The conference brought together scholars from a range of backgrounds spanning medieval literary studies, history, linguistics, art history, electronic engineering, neurology, hearing-studies, psychiatry and pscyhology, to explore diverse topics relating to the central theme. I’ll spare you a run-down of the titles and contents of the papers given at the conference, as some of that can be gleaned from the conference programme, by searching for #MedievalBrain on Twitter, and by perusing the wonderful Storify summaries made by Jonathan Hsy here (day one), here (day two), and here (day three) – thanks Jonathan!
Instead, I wanted to share a few of my thoughts and feelings about the conference, as well as a few photographs.
Firstly, I’d like to thank the keynote speakers, Corinne Saunders, Carole Rawcliffe, and Jonathan Hsy for leading the conference in the right direction with three stimulating, engagingly-presented, and informative, talks. The presentations were very different, yet spoke to each other and to the conference theme through their focus on medieval mental health, communication, and religious life. Corinne’s talk promoted discussions and debates about retrospective diagnosis and experiences of medieval and modern voice-hearing; Carole’s presentation gave new glimpses of how mental health was preserved, and ill health was remedied, in late-medieval monasteries; and Jonathan’s talk addressed misconceptions about ‘loss’ and deafness, and spoke instead about deaf ‘gain’.

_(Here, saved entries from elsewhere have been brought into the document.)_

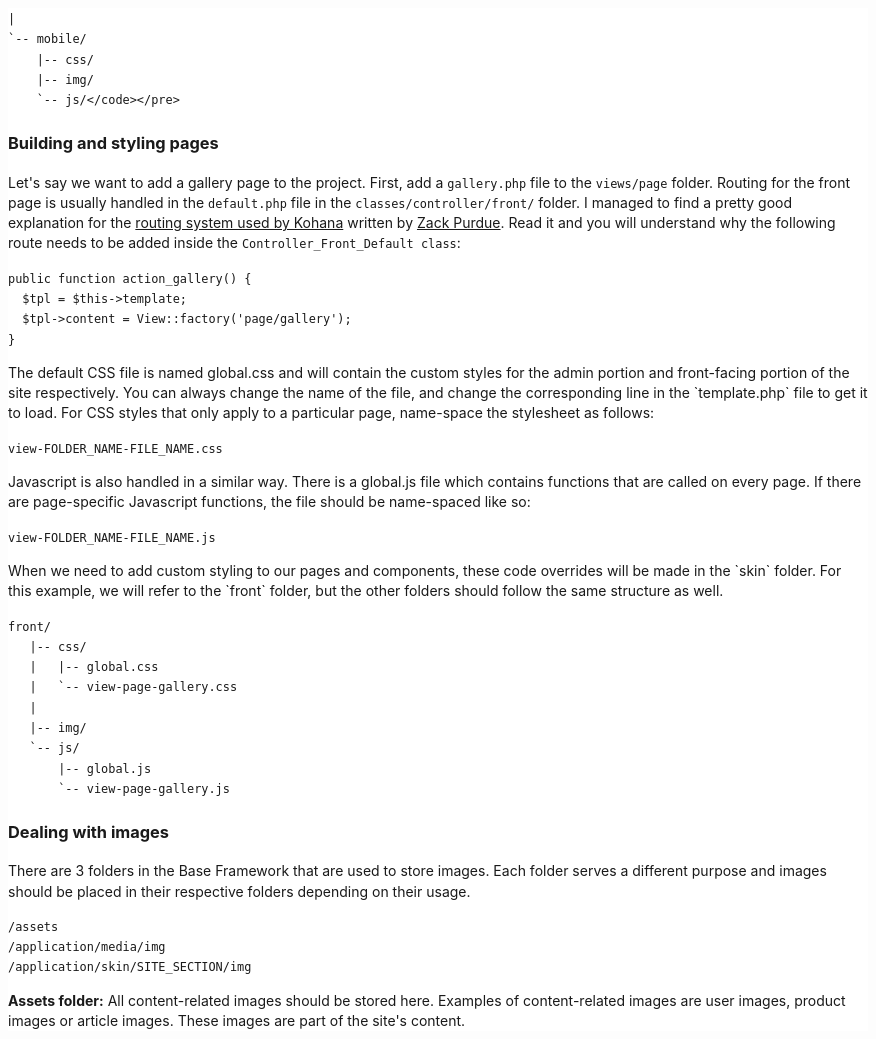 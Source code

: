     | 
    `-- mobile/ 
        |-- css/ 
        |-- img/ 
        `-- js/</code></pre>

### Building and styling pages

Let's say we want to add a gallery page to the project. First, add a `gallery.php` file to the `views/page` folder. Routing for the front page is usually handled in the `default.php` file in the `classes/controller/front/` folder. I managed to find a pretty good explanation for the [routing system used by Kohana](http://zackperdue.com/tutorials/understanding-kohana-routes) written by [Zack Purdue](http://zackperdue.com/). Read it and you will understand why the following route needs to be added inside the `Controller_Front_Default class`:
<pre><code class="language-php">public function action_gallery() { 
  $tpl = $this->template; 
  $tpl->content = View::factory('page/gallery'); 
}</code></pre>

<p class="no-margin">The default CSS file is named global.css and will contain the custom styles for the admin portion and front-facing portion of the site respectively. You can always change the name of the file, and change the corresponding line in the `template.php` file to get it to load. For CSS styles that only apply to a particular page, name-space the stylesheet as follows:</p>
<pre><code class="language-bash">view-FOLDER_NAME-FILE_NAME.css</code></pre>

<p class="no-margin">Javascript is also handled in a similar way. There is a global.js file which contains functions that are called on every page. If there are page-specific Javascript functions, the file should be name-spaced like so:</p>
<pre><code class="language-bash">view-FOLDER_NAME-FILE_NAME.js</code></pre> 
 
<p class="no-margin">When we need to add custom styling to our pages and components, these code overrides will be made in the `skin` folder. For this example, we will refer to the `front` folder, but the other folders should follow the same structure as well.</p>
<pre><code class="language-bash">front/ 
   |-- css/ 
   |   |-- global.css  
   |   `-- view-page-gallery.css 
   | 
   |-- img/ 
   `-- js/ 
       |-- global.js 
       `-- view-page-gallery.js</code></pre>

### Dealing with images 
 
<p class="no-margin">There are 3 folders in the Base Framework that are used to store images. Each folder serves a different purpose and images should be placed in their respective folders depending on their usage.</p>
<pre><code class="language-bash">/assets 
/application/media/img 
/application/skin/SITE_SECTION/img</code></pre> 

**Assets folder:** All content-related images should be stored here. 
Examples of content-related images are user images, product images or article images. These images are part of the site's content.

The 15-20 minute talks given by conference attendees were wide-ranging and some sessions were very diverse. However, there were synergies and talking-points within each session – so many, in fact, that the coffee was often postponed in favour of extended question time! I would like to thank the numerous conference Tweeters for recording many of these talking points, for me to reflect on in tranquility now that the conference is over.
On a personal note, by the time the first keynote ended and good-natured, lively, and challenging questions ensued, I began to form the impression that I’d invited a really good bunch of people. This impression grew and grew as the days went on. The importance of kindness and friendliness can not be over-estimated when it comes to conferences, which can be intimidating and intense. I saw real warmth and congeniality amongst this group that had gathered to talk about medieval brains. I hope everyone else felt the same.
I never felt that, as the organiser, I was taken for granted. On the contrary, I was thanked many times, which made me feel very good. Indeed, when the chair of one session had to change her travel plans, she took it upon herself to swap with the chair of another session – thereby ensuring that I did not have any last minute organisational headaches! Lastly, it was refreshing that the conversations flowed naturally amongst people from very different disciplinary backgrounds. I think it is a sign that interdisciplinary conversations are flourishing and growing stronger within medieval studies, even those that at first sight seem unconventional.
Conference lunches were provided by Divine Dining – the only external catering company approved by the university – and were delicious. Great brain food! An informal conference dinner was enjoyed at the York vegan restaurant El Piano, with 34 people attending – making for a lively event! The manager of front of house at El Piano even gave me a bottle of wine to enjoy at home – even better for reflecting on the conference in tranquility!
Before signing off, I’d like to thank the Centre for Chronic Diseases and Disorders (C2D2), the University of York, and the Wellcome Trust for financial and practical assistance. Huge thanks go to conference assistant Tim Wingard and to Vicki Blud for her intellectual assistance. Finally, I’d like to thank everyone who presented and/or attended the conference for making it such a memorable and friendly event.